The 800 acre “Flenner Place” is located in the north east corner of California, along the border of the Tulelake National Wildlife Refuge. It consists of two separate parcels. One parcel is 160 acres and completely surrounded by government ground. There is an old well and old sheepherder’s cabin on it. The 640 acre parcel is mostly surrounded by government ground, but shares a small portion of one border with the Winema Lodge. There are geothermal possibilities and some farmable land. There are many outdoor opportunities to take advantage of such as big game hunting (Mule Deer – with possibility of landowner tags), upland game hunting and water fowl hunting, or bird watching. The Klamath Basin is in the heart of the Pacific Flyway and is famous for its waterfowl numbers. It is also home to a large concentration of wintering Bald Eagles. This great recreational acreage is just minutes from the Lava Beds National Monument and just 15 minutes southwest of Tulelake, CA. It’s just over 40 minutes from the city of Klamath Falls, in southern Oregon. Gorgeous views from the 640 acre parcel include Mt. Shasta, Tulelake, Tulelake Wildlife Refuge, Valley, Mt. Dome and the Cascade Range. Both parcels sit between Lower Klamath Wildlife Refuge and Tulelake Wildlife Refuge. If you’re looking for a recreational get-away, this is a quiet spot with many acres of government land nearby!
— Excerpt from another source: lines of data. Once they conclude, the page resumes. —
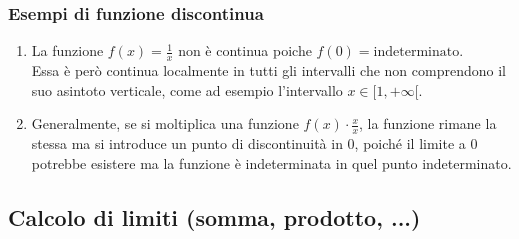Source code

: \documentclass{article}
\begin{document}
\subsubsection{Esempi di funzione discontinua}
\begin{enumerate}
    \item La funzione \(f(x)=\frac{1}{x}\) non è continua poiche \(f(0)=\text{indeterminato}\).\\
        Essa è però continua localmente in tutti gli intervalli che non comprendono il suo
        asintoto verticale, come ad esempio l'intervallo \(x \in [1, +\infty[\).
    \item Generalmente, se si moltiplica una funzione \(f(x) \cdot \frac{x}{x}\), la funzione
        rimane la stessa ma si introduce un punto di discontinuità in 0, poiché il limite
        a 0 potrebbe esistere ma la funzione è indeterminata in quel punto indeterminato.
\end{enumerate}

\newpage
\subsection{Calcolo di limiti (somma, prodotto, ...)}
\end{document}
Beautiful Views included Mt. Shasta, Mt. Dome, Tulelake, Tulelake Wildlife Refuge, Lower Klamath Wildlife Refuge, Valley and Cascade Mountain Range.
Great hunting opportunities; Mule Deer, Upland Birds, and Waterfowl. Qualifies for landowners tag. Deer Zone X1 https://www.wildlife.ca.gov/Hunting/PLM
Could be geothermal possibilities, some farmable land too.
The Flenner Place is 2 ½ hours northeast of Redding, 40 minutes south east of Klamath Falls, OR, and 6/12 hours from San Francisco. • It located about 15 minutes is Southwest of Tulelake. Tulelake is a very small city of approx. 1000 people, sitting at an elevation of 4,066 feet above sea level. More information about the town and area can be seen at www.Tule-Lake.com
Schools: There are three schools in the Tulelake Basin Joint Unified School District, two of which are in the town of Tulelake. Newell Elementary, located in the unincorporated town of Newell, California, serves preschool through second grade. Third through sixth grades are taught at Tulelake Elementary, where the mascot is the Gosling, a reflection of area waterfowl. Tulelake High School instructs grades seven through twelve, and its mascot is the Honker, a slang term for the Canada Goose.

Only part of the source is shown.